<<<<
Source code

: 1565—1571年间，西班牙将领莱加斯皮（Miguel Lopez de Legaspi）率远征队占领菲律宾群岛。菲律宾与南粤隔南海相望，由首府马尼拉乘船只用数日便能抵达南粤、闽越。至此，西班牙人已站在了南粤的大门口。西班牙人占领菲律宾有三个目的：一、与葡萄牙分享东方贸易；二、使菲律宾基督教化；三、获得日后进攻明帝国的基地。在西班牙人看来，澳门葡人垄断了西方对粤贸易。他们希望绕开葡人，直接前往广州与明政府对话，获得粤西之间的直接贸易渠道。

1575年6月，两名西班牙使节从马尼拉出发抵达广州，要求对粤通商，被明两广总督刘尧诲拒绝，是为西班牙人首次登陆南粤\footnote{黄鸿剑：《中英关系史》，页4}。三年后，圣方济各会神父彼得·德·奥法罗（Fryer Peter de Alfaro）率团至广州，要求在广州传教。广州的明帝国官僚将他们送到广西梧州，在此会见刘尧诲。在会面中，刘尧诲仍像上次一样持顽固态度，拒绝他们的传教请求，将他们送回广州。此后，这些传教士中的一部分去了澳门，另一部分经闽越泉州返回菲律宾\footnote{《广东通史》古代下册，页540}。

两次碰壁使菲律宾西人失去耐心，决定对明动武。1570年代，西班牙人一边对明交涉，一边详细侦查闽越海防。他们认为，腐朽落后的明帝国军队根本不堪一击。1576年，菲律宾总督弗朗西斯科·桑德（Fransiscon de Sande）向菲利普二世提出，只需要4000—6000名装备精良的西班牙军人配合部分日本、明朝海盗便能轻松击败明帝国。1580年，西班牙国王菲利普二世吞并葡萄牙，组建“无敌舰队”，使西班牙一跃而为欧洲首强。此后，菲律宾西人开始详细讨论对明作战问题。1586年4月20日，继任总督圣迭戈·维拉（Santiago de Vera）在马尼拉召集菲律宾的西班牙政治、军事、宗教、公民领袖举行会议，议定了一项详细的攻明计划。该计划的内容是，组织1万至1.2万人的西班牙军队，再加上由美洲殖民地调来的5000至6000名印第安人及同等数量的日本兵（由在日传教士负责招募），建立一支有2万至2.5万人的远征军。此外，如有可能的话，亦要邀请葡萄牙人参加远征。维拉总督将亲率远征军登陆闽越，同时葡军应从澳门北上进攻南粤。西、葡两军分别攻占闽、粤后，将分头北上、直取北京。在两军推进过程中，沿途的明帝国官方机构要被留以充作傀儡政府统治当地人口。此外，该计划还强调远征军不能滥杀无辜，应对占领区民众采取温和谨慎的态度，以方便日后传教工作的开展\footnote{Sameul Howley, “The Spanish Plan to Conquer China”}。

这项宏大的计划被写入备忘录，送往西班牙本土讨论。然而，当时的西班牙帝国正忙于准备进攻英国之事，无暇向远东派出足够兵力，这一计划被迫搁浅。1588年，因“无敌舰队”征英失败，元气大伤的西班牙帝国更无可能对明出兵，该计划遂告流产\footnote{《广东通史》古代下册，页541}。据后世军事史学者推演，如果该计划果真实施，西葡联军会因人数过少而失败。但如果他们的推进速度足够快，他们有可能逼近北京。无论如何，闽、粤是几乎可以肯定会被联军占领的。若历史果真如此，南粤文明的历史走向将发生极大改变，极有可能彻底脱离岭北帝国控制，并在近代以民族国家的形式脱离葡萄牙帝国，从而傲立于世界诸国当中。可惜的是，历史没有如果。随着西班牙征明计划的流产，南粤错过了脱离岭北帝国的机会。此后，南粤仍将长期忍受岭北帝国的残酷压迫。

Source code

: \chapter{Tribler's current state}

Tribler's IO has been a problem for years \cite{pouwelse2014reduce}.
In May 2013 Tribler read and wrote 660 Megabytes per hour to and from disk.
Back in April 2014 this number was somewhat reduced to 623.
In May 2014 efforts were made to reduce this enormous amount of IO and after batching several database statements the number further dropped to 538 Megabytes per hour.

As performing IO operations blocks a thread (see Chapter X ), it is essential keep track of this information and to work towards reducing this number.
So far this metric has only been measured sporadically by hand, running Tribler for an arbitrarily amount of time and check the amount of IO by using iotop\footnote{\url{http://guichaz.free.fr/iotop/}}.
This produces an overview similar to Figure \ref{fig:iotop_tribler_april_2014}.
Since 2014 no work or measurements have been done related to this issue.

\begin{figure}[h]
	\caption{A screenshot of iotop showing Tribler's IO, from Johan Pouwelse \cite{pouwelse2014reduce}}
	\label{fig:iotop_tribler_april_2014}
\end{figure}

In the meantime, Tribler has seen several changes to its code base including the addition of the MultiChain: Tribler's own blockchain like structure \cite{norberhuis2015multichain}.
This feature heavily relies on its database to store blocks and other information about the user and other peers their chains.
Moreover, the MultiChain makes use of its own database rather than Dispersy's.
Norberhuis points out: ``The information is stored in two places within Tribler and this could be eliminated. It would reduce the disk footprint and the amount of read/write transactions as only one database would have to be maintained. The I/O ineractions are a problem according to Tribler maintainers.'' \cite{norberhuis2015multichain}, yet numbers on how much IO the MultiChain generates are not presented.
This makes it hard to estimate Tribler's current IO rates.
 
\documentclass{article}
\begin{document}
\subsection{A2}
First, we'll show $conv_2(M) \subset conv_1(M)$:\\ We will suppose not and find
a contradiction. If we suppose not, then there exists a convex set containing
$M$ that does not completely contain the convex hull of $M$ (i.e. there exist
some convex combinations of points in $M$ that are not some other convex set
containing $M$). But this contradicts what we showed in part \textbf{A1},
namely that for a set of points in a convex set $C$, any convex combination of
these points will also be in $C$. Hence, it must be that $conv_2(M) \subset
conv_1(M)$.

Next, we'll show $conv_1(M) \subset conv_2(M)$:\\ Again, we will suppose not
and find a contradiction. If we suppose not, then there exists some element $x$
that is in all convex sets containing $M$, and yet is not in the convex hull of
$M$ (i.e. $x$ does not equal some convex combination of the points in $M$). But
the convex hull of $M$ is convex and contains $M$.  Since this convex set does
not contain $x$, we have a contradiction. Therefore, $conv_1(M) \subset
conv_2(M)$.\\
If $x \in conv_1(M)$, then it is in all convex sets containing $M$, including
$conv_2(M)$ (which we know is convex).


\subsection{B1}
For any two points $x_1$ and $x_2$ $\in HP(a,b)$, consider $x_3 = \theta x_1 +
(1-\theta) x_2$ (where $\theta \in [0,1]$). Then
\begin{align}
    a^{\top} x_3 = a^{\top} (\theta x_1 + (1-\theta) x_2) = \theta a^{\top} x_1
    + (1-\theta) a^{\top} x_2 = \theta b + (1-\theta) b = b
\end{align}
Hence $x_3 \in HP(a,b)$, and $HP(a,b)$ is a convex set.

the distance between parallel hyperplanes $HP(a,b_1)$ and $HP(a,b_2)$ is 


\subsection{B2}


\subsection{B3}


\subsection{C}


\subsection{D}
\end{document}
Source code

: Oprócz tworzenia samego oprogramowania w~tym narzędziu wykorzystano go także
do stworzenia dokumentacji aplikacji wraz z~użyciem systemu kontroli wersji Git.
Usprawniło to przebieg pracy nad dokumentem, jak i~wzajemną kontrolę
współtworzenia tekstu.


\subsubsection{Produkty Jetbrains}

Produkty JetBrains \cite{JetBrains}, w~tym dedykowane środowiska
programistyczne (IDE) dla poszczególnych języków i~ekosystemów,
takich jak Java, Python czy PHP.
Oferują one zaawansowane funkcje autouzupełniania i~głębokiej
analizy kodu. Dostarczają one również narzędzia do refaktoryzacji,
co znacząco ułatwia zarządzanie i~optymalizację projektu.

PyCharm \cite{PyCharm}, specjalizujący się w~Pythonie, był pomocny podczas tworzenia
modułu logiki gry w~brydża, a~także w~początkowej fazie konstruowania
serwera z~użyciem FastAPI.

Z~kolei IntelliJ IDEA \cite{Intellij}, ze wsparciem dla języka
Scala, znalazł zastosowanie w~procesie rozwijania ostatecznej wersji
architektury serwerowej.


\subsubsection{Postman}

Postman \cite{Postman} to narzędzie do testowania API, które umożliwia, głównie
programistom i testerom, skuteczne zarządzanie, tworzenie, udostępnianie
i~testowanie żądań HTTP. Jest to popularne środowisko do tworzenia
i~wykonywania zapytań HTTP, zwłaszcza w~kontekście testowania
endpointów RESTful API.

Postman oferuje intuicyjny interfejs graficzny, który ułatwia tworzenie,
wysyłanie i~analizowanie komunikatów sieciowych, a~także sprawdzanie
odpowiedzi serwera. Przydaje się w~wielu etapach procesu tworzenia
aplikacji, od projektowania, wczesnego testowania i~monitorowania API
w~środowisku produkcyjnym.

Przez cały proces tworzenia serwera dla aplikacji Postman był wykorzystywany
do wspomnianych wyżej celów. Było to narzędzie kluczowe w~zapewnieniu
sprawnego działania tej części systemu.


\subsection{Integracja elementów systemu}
>>>>
» WORK TASK
Out of the listing above, reproduce exactly the lines from the one with "Back in April" up to and including the one with "First, we'll show".

» ANSWER TO THE EXERCISE
Back in April 2014 this number was somewhat reduced to 623.
In May 2014 efforts were made to reduce this enormous amount of IO and after batching several database statements the number further dropped to 538 Megabytes per hour.

As performing IO operations blocks a thread (see Chapter X ), it is essential keep track of this information and to work towards reducing this number.
So far this metric has only been measured sporadically by hand, running Tribler for an arbitrarily amount of time and check the amount of IO by using iotop\footnote{\url{http://guichaz.free.fr/iotop/}}.
This produces an overview similar to Figure \ref{fig:iotop_tribler_april_2014}.
Since 2014 no work or measurements have been done related to this issue.

\begin{figure}[h]
	\caption{A screenshot of iotop showing Tribler's IO, from Johan Pouwelse \cite{pouwelse2014reduce}}
	\label{fig:iotop_tribler_april_2014}
\end{figure}

In the meantime, Tribler has seen several changes to its code base including the addition of the MultiChain: Tribler's own blockchain like structure \cite{norberhuis2015multichain}.
This feature heavily relies on its database to store blocks and other information about the user and other peers their chains.
Moreover, the MultiChain makes use of its own database rather than Dispersy's.
Norberhuis points out: ``The information is stored in two places within Tribler and this could be eliminated. It would reduce the disk footprint and the amount of read/write transactions as only one database would have to be maintained. The I/O ineractions are a problem according to Tribler maintainers.'' \cite{norberhuis2015multichain}, yet numbers on how much IO the MultiChain generates are not presented.
This makes it hard to estimate Tribler's current IO rates.
 
\documentclass{article}
\begin{document}
\subsection{A2}
First, we'll show $conv_2(M) \subset conv_1(M)$:\\ We will suppose not and find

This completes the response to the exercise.